Every line holding the string "image" is to be copied from the entries below.

▽

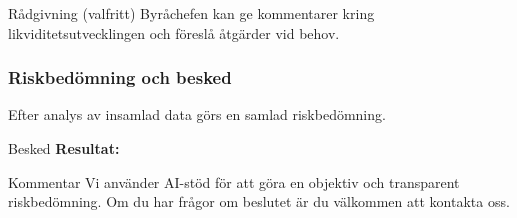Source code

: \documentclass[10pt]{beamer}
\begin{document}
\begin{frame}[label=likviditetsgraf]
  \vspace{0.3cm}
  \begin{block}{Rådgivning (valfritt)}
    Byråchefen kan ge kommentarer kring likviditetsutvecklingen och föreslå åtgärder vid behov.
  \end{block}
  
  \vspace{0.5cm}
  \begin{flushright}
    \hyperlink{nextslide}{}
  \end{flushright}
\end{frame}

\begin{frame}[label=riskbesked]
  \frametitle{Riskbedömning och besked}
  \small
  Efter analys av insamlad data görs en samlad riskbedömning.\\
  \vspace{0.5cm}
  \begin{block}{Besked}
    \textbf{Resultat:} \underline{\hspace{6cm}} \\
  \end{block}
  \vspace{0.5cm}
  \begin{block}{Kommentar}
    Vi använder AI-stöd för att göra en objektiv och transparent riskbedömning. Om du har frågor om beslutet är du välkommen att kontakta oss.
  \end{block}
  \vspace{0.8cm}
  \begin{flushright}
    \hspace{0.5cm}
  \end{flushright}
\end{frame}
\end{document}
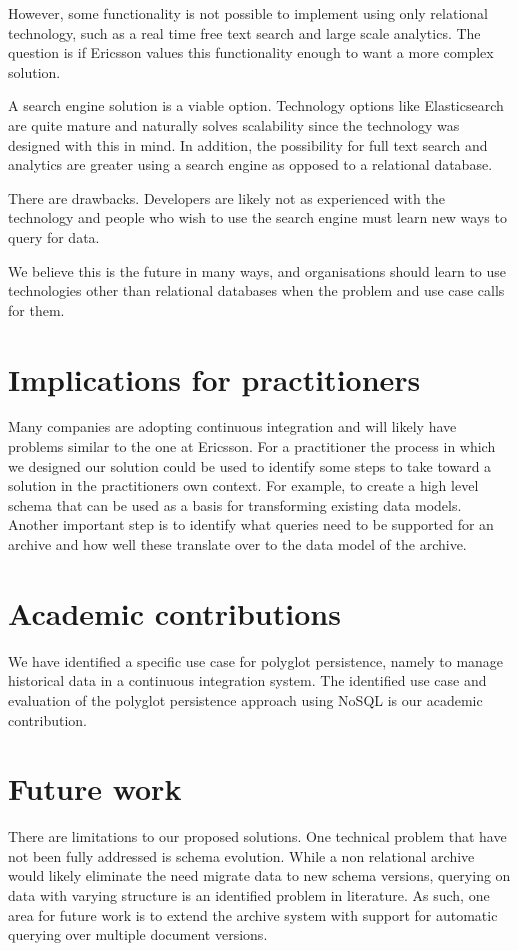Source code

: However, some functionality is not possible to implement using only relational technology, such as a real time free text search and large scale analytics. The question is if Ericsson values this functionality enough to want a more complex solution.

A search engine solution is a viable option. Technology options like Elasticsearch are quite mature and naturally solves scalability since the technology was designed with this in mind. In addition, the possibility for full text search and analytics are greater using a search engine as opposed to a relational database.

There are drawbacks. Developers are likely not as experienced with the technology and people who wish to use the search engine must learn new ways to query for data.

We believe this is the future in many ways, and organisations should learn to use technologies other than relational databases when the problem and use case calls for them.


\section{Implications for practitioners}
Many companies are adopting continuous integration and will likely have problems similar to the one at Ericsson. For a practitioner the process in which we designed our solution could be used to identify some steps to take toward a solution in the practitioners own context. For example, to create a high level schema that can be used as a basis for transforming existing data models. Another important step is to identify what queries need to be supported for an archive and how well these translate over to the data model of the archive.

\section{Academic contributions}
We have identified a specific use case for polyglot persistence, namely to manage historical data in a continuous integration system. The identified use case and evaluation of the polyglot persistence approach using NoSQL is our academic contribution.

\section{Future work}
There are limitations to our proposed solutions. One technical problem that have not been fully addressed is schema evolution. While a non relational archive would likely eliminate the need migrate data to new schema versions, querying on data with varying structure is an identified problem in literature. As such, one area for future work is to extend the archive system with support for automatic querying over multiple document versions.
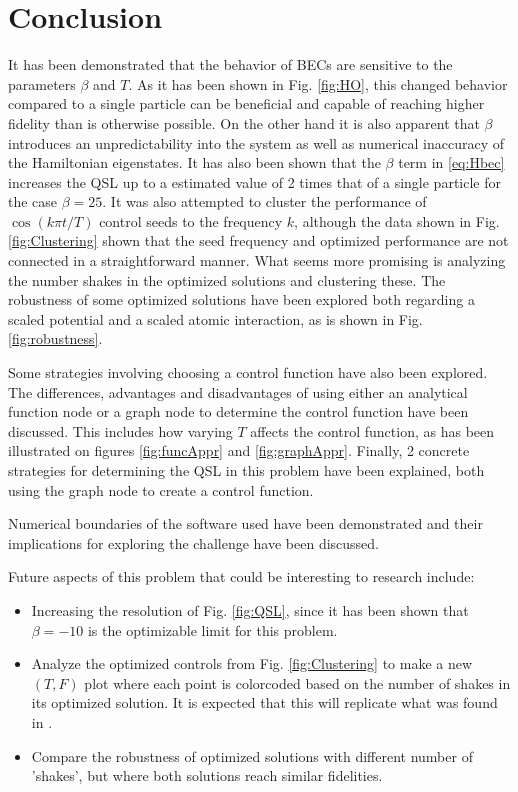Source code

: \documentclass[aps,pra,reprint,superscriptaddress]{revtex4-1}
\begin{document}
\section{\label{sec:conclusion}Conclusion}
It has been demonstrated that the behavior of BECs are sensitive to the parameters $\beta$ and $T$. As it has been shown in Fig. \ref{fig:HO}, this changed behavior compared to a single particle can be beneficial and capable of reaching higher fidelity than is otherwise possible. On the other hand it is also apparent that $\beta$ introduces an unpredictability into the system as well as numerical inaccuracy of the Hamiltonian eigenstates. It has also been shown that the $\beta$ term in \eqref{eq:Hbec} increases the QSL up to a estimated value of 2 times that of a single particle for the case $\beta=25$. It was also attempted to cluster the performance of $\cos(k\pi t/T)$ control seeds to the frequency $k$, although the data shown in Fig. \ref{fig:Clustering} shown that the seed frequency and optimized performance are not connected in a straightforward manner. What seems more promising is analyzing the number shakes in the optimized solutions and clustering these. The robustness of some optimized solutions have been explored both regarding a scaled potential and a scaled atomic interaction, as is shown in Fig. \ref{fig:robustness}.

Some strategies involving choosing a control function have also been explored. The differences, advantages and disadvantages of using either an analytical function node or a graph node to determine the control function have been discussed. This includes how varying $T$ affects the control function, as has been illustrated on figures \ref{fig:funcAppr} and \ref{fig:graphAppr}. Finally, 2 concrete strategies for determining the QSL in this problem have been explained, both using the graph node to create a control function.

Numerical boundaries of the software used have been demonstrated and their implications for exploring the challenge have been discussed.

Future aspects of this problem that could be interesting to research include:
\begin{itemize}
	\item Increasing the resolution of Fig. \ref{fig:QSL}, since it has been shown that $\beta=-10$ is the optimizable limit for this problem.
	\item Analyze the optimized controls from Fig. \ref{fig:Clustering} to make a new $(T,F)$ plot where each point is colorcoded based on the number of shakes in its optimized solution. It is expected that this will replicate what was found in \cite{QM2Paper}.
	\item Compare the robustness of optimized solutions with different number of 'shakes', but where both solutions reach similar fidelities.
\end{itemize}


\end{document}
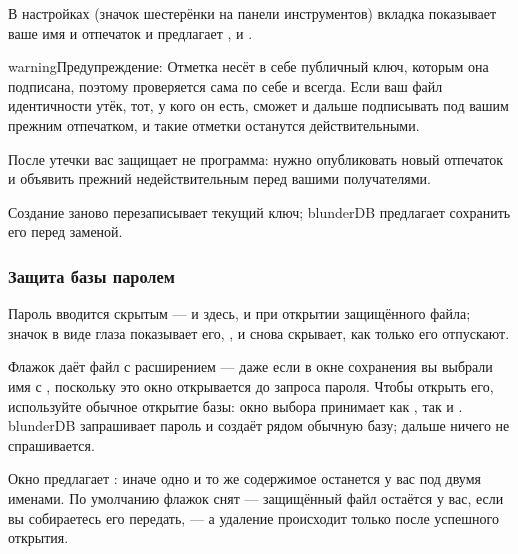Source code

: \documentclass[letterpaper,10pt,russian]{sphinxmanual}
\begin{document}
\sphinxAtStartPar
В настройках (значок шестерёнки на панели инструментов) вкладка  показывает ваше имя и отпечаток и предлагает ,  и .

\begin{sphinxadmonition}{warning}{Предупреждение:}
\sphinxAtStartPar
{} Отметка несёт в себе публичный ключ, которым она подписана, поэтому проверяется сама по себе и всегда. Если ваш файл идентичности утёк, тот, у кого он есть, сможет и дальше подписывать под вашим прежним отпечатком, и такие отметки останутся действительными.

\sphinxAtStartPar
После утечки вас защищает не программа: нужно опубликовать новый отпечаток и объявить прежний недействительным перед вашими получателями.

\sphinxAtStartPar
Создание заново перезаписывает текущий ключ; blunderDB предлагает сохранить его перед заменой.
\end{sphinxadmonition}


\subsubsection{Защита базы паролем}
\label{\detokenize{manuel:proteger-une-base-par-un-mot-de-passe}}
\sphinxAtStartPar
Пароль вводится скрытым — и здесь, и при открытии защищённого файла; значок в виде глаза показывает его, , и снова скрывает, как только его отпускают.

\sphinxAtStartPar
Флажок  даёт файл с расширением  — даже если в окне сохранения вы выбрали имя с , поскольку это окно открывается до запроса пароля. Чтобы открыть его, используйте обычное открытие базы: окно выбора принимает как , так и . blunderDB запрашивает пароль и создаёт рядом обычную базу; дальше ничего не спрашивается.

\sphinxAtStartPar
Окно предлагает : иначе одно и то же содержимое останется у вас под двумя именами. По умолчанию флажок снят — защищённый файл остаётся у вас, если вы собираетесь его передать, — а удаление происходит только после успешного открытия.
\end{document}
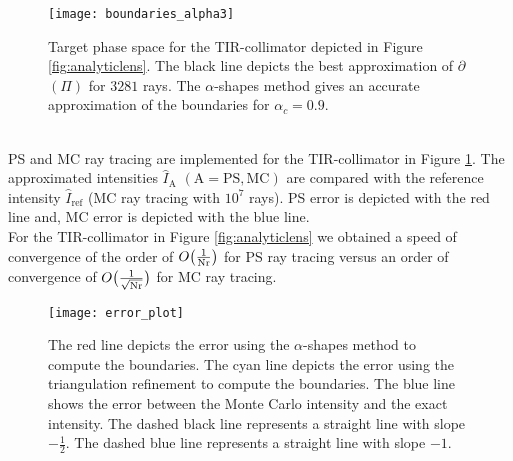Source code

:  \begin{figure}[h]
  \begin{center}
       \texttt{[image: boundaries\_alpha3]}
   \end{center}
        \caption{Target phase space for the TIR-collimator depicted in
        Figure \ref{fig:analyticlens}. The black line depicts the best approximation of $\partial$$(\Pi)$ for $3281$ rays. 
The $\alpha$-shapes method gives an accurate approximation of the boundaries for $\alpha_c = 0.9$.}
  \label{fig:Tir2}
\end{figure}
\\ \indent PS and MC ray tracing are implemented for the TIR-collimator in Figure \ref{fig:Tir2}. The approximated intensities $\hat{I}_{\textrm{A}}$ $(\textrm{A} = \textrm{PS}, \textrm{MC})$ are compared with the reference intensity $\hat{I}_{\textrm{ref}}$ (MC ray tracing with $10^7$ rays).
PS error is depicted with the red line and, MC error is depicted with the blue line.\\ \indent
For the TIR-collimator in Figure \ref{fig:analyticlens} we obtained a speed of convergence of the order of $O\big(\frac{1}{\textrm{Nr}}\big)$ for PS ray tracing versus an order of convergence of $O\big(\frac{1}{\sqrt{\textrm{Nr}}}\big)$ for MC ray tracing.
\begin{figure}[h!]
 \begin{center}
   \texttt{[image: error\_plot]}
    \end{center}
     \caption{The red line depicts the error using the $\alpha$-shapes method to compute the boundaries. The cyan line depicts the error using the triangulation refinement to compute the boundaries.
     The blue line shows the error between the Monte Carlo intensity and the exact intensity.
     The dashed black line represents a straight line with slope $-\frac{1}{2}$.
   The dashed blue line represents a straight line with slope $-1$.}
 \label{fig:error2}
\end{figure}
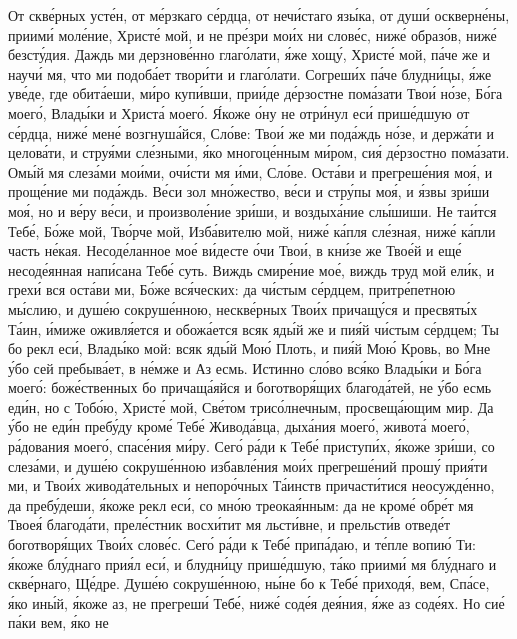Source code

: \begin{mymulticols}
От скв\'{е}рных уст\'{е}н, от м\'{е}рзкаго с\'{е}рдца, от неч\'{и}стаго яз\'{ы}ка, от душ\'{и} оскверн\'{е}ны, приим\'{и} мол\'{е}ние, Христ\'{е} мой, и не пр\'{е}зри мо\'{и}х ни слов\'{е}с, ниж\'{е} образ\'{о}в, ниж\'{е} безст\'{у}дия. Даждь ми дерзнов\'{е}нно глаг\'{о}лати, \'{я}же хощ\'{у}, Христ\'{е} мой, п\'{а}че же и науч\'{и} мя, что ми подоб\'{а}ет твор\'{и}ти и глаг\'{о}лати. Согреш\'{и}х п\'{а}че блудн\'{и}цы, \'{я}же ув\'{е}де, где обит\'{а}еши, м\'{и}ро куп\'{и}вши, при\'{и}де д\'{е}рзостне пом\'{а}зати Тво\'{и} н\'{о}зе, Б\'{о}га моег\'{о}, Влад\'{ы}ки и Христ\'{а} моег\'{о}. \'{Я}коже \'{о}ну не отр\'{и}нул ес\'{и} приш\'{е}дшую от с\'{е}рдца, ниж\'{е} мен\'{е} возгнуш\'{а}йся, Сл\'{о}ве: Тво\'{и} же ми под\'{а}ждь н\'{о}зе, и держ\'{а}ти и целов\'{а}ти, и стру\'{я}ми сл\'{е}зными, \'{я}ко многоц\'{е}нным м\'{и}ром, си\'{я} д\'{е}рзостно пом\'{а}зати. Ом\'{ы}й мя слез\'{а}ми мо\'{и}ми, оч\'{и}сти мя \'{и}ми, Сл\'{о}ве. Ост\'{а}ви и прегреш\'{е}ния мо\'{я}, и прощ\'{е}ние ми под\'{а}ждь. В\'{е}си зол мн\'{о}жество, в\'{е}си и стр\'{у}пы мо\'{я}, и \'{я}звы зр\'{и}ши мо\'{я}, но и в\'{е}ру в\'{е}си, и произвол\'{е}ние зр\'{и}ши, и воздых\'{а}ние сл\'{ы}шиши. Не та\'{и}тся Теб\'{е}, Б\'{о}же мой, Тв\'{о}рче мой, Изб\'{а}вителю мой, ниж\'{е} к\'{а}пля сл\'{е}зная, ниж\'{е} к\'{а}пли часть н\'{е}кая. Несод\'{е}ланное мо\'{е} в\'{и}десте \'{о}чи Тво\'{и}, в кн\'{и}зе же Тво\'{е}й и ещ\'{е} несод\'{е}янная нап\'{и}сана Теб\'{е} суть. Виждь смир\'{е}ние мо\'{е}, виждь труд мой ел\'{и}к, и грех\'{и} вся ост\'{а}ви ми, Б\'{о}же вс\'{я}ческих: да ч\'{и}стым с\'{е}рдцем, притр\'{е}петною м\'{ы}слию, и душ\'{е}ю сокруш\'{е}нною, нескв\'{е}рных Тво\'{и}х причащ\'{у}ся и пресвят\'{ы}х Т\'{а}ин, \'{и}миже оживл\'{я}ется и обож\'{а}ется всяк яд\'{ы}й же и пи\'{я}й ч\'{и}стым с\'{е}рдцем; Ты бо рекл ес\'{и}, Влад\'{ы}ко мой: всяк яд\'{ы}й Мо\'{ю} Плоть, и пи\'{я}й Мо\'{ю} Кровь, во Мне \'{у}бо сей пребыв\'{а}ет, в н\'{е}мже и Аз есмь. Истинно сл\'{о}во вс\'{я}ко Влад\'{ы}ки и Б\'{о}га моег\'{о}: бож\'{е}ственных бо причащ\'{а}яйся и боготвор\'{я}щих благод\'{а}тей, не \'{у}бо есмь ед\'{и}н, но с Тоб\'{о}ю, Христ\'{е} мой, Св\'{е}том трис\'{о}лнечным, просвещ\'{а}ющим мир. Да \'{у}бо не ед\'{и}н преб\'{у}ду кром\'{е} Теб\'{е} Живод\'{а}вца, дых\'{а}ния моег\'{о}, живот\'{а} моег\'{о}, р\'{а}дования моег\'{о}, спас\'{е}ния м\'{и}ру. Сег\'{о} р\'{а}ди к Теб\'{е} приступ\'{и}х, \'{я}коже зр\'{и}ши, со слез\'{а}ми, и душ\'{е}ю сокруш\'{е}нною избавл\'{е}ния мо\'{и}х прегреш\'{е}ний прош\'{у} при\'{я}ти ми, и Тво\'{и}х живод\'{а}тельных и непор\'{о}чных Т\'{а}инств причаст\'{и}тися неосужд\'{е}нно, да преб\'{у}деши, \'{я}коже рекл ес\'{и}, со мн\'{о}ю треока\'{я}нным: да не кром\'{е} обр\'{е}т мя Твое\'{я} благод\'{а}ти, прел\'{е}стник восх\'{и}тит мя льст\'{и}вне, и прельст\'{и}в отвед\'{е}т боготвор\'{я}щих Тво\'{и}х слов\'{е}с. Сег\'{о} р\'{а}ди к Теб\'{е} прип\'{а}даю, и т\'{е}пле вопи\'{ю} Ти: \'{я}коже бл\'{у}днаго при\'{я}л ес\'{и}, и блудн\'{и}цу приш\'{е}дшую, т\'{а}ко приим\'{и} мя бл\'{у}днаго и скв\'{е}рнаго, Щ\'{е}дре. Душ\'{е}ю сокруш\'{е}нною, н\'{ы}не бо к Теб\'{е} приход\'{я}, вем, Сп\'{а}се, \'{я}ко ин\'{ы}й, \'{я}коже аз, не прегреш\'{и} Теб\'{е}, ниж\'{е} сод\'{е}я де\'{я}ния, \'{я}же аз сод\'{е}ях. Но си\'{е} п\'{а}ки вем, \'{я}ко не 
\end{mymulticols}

△

**SOLUTION TO THE EXERCISE**
       \texttt{[image: boundaries\_alpha3]}
   \texttt{[image: error\_plot]}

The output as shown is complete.